Proprio da uno dei figli delle vittime della Val Lasties, Igor Dantone (il papà era Alex), oggi capostazione del soccorso alpino dell’Alta val di Fassa, arriva una delle testimonianze più toccanti: «Ero suo vicino di casa e sin da bambino, quando vedevo Gino vedevo “il soccorso alpino” – ricorda – Quando poi sono entrato nel corpo, il primo intervento l’ho fatto proprio con lui per una persona fulminata in val Duron. Ricordo la chiamata, l’agitazione, io che parto con metà delle attrezzature ancora nelle mani. Sono sceso di corsa, Gino mi ha visto e mi ha detto: “Igor, stai sereno: andiamo veloci ma senza perdere mai la tranquillità”. Ecco, Gino era questo: ti dava la serenità anche nelle situazioni più difficili. Era un uomo carismatico, sapeva fare gruppo, parlare alle persone».
«Sino alla fine, si è dato da fare per gli altri, senza mai chiedere nulla in cambio». È l’omaggio che Maurizio Dellantonio, presidente nazionale del Soccorso alpino, riserva ad un uomo che è stato prima di tutto un amico: «Portava la calma nei momenti più drammatici, anche se la tragedia della val Lasties lo turbava ancora – spiega Dellantonio – Era un uomo mite, intelligente, onesto, pieno di buon senso. Non credo di averlo visto mai veramente arrabbiato: se lo era, reagiva soprattutto con il silenzio». Fuori discussione la stima di Dellantonio sul piano tecnico: «Gino era molto competente e ancora adesso veniva chiamato a fare i corsi come istruttore».
Don Mario Bravin è il parroco di Canazei, ma anche vigile del fuoco volontario: «Gino era una persona estremamente disponibile e tutti noi dobbiamo essergli grati. Una volta – l’aneddoto di don Mario – sono andato da lui per chiedergli alcune delucidazioni sui nuovi sistemi di chiodatura.
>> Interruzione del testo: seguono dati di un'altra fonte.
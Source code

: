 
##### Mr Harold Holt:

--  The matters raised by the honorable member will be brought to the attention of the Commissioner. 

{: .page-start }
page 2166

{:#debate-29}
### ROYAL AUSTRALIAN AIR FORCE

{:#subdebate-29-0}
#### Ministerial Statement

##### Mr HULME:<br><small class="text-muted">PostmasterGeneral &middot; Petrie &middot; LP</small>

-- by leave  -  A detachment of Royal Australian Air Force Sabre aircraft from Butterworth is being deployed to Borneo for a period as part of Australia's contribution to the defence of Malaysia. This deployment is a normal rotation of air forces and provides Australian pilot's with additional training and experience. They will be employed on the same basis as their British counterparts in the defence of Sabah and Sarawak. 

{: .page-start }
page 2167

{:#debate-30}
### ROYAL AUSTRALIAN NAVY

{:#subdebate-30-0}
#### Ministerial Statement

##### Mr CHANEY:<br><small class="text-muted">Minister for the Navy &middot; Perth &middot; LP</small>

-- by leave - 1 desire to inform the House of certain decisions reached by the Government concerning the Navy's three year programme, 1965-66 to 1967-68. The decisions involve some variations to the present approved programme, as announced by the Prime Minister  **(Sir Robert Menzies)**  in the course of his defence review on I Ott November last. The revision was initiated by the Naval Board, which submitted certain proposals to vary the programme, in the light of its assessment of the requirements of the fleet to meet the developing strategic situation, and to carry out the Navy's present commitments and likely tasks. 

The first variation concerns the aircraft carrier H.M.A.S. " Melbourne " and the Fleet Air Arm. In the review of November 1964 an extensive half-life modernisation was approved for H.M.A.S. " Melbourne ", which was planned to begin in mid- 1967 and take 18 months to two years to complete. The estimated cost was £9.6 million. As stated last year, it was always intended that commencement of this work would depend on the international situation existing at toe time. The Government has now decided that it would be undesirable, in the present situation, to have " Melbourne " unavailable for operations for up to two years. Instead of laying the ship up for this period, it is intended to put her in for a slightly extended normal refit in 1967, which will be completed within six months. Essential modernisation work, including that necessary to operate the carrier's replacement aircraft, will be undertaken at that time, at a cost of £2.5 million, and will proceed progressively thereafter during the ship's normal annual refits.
Avrebbe potuto liquidarmi in pochi minuti, visto, tra l’altro, che io sono un vigile del fuoco e non un tecnico del soccorso alpino: si prese mezzora di tempo per spiegarmi sin nei minimi dettagli quanto volevo sapere».
Commosse le parole di Walter Cainelli, presidente del Soccorso alpino trentino: «Gino ha dato moltissimo al mondo del soccorso organizzato in montagna – ha detto – Era una persona lungimirante, con una visione chiara e spesso anticipatrice. Con la gentilezza e la disponibilità verso gli altri che lo contraddistinguevano, è stato un vero protagonista all’interno della nostra organizzazione».
«Ci uniamo al dolore per la scomparsa di Gino, da sempre un punto di riferimento anche per noi vigili del fuoco, sempre disponibile a darci consigli utili», le parole dei vigili del fuoco volontari di Canazei.
«Abbiamo avuto il privilegio di poter condividere con Gino molti momenti di collaborazione professionale sia sul campo che in ambito addestrativo – l’omaggio del Comitato di Bolzano della Croce rossa italiana – Non sono mancati nemmeno i momenti di divertimento con i nostri ragazzi più giovani in occasione del progetto 8-13. Ci sentiamo di dirti solo Grazie Gino».
A questo «grazie» dobbiamo unirci anche noi giornalisti, che per tanti anni abbiamo avuto in Gino Comelli un interlocutore paziente e puntuale, un uomo che ha saputo riconoscere l’importanza anche di chi quei soccorsi in montagna di cui è stato protagonista li racconta ogni giorno.
Gino Comelli lascia la moglie Rosalba, la figlia Angelica e il figlio Tommaso. L’ultimo saluto si è tenuto oggi pomeriggio, 12 luglio, nella chiesa parrocchiale di Alba di Canazei.